The number of hungry people has increased in the Asia-Pacific region

Rome-. The number of hungry people in Asia and the Pacific has risen by more than 50 million since the arrival of COVID-19, according to a joint FAO/UNICEF report published here today.

The report of the Food and Agriculture Organization of the United Nations (FAO) and the United Nations Children’s Fund (UNICEF), highlights that the food security and nutrition situation in the region has worsened and that more than 375 million people faced hunger in 2020, and more. 54 million from the previous year.

A statement by the Food and Agriculture Organization of the Asia-Pacific Regional Panorama of Food Security and Nutrition 2021 states that in that part of the world more than one billion people were denied adequate food in 2020, an increase of nearly 150 million. In just one year.

As the text comments, the high cost of a healthy diet and high levels of poverty and income inequality put healthy diets beyond the reach of 1.8 billion people.

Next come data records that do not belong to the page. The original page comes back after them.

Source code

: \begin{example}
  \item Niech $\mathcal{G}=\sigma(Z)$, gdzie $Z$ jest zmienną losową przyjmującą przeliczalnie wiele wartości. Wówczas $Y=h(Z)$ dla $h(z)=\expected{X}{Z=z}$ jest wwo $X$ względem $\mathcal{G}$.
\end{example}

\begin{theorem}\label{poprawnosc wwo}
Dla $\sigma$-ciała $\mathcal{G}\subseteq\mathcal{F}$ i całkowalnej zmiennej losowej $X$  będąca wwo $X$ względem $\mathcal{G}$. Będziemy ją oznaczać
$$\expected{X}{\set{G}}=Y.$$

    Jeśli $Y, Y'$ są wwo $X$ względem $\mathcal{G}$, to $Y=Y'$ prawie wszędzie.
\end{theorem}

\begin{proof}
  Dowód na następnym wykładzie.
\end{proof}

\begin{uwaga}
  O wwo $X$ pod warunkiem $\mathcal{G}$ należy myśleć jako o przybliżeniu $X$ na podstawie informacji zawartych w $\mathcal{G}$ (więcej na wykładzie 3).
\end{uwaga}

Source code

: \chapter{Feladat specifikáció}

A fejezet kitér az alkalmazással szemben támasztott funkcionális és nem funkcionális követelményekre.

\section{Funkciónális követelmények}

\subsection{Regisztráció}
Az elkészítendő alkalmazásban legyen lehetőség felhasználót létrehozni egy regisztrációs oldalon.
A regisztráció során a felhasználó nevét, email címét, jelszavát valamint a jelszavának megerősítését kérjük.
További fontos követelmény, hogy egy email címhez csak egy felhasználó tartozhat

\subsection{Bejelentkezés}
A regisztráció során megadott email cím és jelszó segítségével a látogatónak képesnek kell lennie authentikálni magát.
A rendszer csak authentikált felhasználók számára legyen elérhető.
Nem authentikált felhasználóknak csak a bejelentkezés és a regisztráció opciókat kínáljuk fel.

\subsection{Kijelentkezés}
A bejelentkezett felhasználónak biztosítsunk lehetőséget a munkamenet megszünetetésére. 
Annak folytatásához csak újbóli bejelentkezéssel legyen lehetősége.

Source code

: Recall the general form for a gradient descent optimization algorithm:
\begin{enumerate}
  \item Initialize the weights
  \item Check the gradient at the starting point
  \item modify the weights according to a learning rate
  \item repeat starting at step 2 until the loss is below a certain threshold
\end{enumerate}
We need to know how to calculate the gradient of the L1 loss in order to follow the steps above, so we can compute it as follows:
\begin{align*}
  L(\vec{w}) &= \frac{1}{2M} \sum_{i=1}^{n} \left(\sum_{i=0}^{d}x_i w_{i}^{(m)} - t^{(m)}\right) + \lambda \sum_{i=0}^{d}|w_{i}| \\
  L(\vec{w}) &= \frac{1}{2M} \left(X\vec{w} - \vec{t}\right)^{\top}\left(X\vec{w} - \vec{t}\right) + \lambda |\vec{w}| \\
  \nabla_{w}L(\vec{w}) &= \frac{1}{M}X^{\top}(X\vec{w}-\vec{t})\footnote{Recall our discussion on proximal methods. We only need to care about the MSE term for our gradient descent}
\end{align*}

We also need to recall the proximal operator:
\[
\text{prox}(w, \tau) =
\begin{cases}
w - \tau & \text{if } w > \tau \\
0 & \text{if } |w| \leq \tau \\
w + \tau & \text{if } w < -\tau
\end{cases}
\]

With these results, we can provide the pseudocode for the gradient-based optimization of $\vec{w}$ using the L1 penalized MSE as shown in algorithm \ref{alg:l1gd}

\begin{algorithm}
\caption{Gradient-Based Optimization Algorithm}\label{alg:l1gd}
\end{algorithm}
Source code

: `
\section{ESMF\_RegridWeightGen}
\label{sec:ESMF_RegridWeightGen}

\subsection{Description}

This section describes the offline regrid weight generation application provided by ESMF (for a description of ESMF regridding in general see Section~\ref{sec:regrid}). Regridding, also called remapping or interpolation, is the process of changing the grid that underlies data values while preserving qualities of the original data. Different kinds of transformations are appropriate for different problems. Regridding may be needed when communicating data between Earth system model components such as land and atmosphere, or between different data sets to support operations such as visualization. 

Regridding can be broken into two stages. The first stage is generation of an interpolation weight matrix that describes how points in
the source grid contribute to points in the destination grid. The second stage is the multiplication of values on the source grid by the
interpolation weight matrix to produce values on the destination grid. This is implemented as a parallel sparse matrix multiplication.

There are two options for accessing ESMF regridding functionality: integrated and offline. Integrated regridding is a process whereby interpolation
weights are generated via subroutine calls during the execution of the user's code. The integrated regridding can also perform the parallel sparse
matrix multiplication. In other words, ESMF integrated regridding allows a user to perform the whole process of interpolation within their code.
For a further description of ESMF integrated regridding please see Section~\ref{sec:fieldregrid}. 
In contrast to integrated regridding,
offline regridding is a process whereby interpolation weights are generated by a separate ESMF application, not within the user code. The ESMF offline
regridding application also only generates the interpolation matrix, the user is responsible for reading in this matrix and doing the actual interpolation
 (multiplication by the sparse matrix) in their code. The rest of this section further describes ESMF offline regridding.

Covid-19 has exacerbated the negative trend witnessed in the region in recent years, in the reduction of the number of undernourished people and the prevalence of some nutritional indicators, such as stunting in children under the age of five.

The report acknowledges that the situation could have been worse “had it not been for the response of governments and the impressive social protection measures they have implemented during the crisis”.

He also thinks that to rebuild better food environments, future agricultural food systems will need to provide better production, better nutrition, a better environment and a better life.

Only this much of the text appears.